ショートヘアの短い一本一本が、梅雨明けの生ぬるい風に煽られては右にも左にも揺れる。下手でも、数を多くそれを積み重ねれば、それなりに見えるのかもしれない。ぎこちない祝福のダンスは軽快で、私は鏡をのぞいてはうっかり笑ってしまった。
少なくとも、今の私には似合っているのだそうだ。
今の私は、頭の上で軽快なダンスを踊っているようなイメージなのだろうか。
「気になる部分はありますか」
美容師の彼女が言い、私は彼女を見た。若くて、どこか自信に満ちている、綺麗な人。
私は、自分が特別綺麗だとか可愛いだとかは思ったことはないし、実際そうである。けれど、私が彼女のような20代前半くらいの頃は、それこそ今の彼女と同じようにきっと無条件に可愛かったし、綺麗だった。全身から自信に満ちあふれていたのではないかと思う。何が出来たわけでもないのに。あのころの自分は、自分の知っている範囲のすべてを知っていて、それがどこか自信になっていたのだと思う。

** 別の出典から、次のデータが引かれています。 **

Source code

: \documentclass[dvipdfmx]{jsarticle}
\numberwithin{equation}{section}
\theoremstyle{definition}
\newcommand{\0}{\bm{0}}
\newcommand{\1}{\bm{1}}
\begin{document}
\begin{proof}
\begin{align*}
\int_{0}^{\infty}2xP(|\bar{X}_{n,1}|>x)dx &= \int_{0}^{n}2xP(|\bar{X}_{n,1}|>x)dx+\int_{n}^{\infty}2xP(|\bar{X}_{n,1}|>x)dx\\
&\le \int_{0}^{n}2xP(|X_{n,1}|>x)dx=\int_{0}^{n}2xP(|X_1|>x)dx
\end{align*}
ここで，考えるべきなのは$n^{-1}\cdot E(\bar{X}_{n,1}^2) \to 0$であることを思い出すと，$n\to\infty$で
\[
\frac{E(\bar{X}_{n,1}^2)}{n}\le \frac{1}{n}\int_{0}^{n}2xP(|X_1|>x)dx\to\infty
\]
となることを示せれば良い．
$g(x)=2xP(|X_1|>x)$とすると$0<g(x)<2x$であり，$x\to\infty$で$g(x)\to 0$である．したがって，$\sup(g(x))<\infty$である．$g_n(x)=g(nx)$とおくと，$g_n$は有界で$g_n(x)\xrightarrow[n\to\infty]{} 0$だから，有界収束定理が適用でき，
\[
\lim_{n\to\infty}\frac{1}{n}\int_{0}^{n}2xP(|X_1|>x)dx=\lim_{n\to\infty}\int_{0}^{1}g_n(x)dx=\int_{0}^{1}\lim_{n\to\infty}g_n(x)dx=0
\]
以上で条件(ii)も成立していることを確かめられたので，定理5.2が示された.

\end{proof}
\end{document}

『そう言うもの』はそう言うものであると、すんなり受け入れられたような気がする。
「似合うのか、自分では分からないですけど、なんか、良いかもしれないと思っています」
私が言うと、彼女は笑う。
「そう言うものですよ」
そう言うものはそう言うものなのだろう。
どんなものなのかを紐解く必要はないのだ。紐解いたところできっと、私の思うそう言うものと、私以外が思うそれとではまた違うのだ。するとそこでまた齟齬が生まれる。そうしてそれは永遠に解消されない。
これはそう言うもの、じゃあ次!
きっとこれが正解。
約束の時間まで20分あったので、駅のトイレでも鏡を見ていた。
新しい自分になった。そんなことを頭の中で浮かべては消していた。髪をばっさり切ってイメチェンとか、40歳、どんなタイミングでやっているのだ。気恥ずかしくて仕方ないので、私は小さく歌うことにした。

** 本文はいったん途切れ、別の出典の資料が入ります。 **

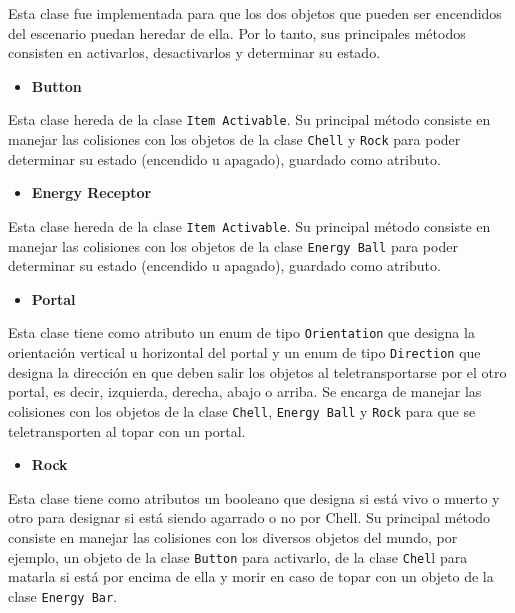 \documentclass[a4paper]{article}
\begin{document}
Esta clase fue implementada para que los dos objetos que pueden ser encendidos del escenario puedan heredar de ella. Por lo tanto, sus principales métodos consisten en activarlos, desactivarlos y determinar su estado.

\begin{itemize}
	\item \textbf{Button}
\end{itemize}

Esta clase hereda de la clase \texttt{Item Activable}. Su principal método consiste en manejar las colisiones con los objetos de la clase \texttt{Chell} y \texttt{Rock} para poder determinar su estado (encendido u apagado), guardado como atributo.

\begin{itemize}
	\item \textbf{Energy Receptor}
\end{itemize}

Esta clase hereda de la clase \texttt{Item Activable}. Su principal método consiste en manejar las colisiones con los objetos de la clase \texttt{Energy Ball} para poder determinar su estado (encendido u apagado), guardado como atributo.

\begin{itemize}
	\item \textbf{Portal}
\end{itemize}

Esta clase tiene como atributo un enum de tipo \texttt{Orientation} que designa la orientación vertical u horizontal del portal y un enum de tipo \texttt{Direction} que designa la dirección en que deben salir los objetos al teletransportarse por el otro portal, es decir, izquierda, derecha, abajo o arriba. Se encarga de manejar las colisiones con los objetos de la clase \texttt{Chell}, \texttt{Energy Ball} y \texttt{Rock} para que se teletransporten al topar con un portal.

\begin{itemize}
	\item \textbf{Rock}
\end{itemize}

Esta clase tiene como atributos un booleano que designa si está vivo o muerto y otro para designar si está siendo agarrado o no por Chell. Su principal método consiste en manejar las colisiones con los diversos objetos del mundo, por ejemplo, un objeto de la clase \texttt{Button} para activarlo, de la clase \texttt{Chel}l para matarla si está por encima de ella y morir en caso de topar con un objeto de la clase \texttt{Energy Bar}.
\end{document}
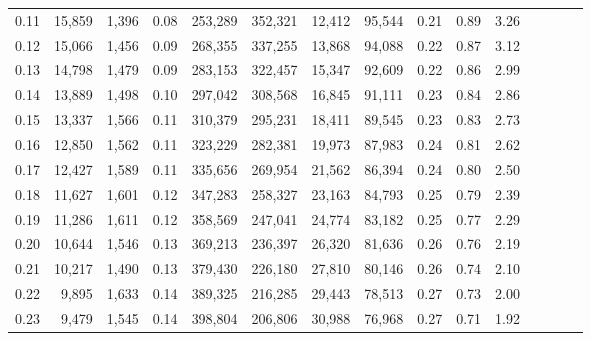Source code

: \begin{tabular}{rrrcrrrrrrrrrrr}
0.11 &  15,859 &   1,396 &                                       0.08 &  253,289 &  352,321 &   12,412 &   95,544 &  0.21 &  0.89 &                         3.26 \\
0.12 &  15,066 &   1,456 &                                       0.09 &  268,355 &  337,255 &   13,868 &   94,088 &  0.22 &  0.87 &                         3.12 \\
0.13 &  14,798 &   1,479 &                                       0.09 &  283,153 &  322,457 &   15,347 &   92,609 &  0.22 &  0.86 &                         2.99 \\
0.14 &  13,889 &   1,498 &                                       0.10 &  297,042 &  308,568 &   16,845 &   91,111 &  0.23 &  0.84 &                         2.86 \\
0.15 &  13,337 &   1,566 &                                       0.11 &  310,379 &  295,231 &   18,411 &   89,545 &  0.23 &  0.83 &                         2.73 \\
0.16 &  12,850 &   1,562 &                                       0.11 &  323,229 &  282,381 &   19,973 &   87,983 &  0.24 &  0.81 &                         2.62 \\
0.17 &  12,427 &   1,589 &                                       0.11 &  335,656 &  269,954 &   21,562 &   86,394 &  0.24 &  0.80 &                         2.50 \\
0.18 &  11,627 &   1,601 &                                       0.12 &  347,283 &  258,327 &   23,163 &   84,793 &  0.25 &  0.79 &                         2.39 \\
0.19 &  11,286 &   1,611 &                                       0.12 &  358,569 &  247,041 &   24,774 &   83,182 &  0.25 &  0.77 &                         2.29 \\
0.20 &  10,644 &   1,546 &                                       0.13 &  369,213 &  236,397 &   26,320 &   81,636 &  0.26 &  0.76 &                         2.19 \\
0.21 &  10,217 &   1,490 &                                       0.13 &  379,430 &  226,180 &   27,810 &   80,146 &  0.26 &  0.74 &                         2.10 \\
0.22 &   9,895 &   1,633 &                                       0.14 &  389,325 &  216,285 &   29,443 &   78,513 &  0.27 &  0.73 &                         2.00 \\
0.23 &   9,479 &   1,545 &                                       0.14 &  398,804 &  206,806 &   30,988 &   76,968 &  0.27 &  0.71 &                         1.92 \\

\end{tabular}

♪遅すぎることなんて 本当は 一つもありはしないのだ♪
そんな歌を歌って、私は彼を待っている。可愛いと言ってくれるだろうかとか、似合っていると言われるかだとか、逆になんだその頭は!なんて言われるかなとか。
そんなことは微塵も考えず、ただ、そう言えば歌手になりたかったと思いながら。
ねぇ、遅すぎることなんて本当は一つもありはしない、らしいですよ。
何するにせよ、思った時がきっと、ふさわしい時、だとも言っています。
今、あなたは何を思っていますか。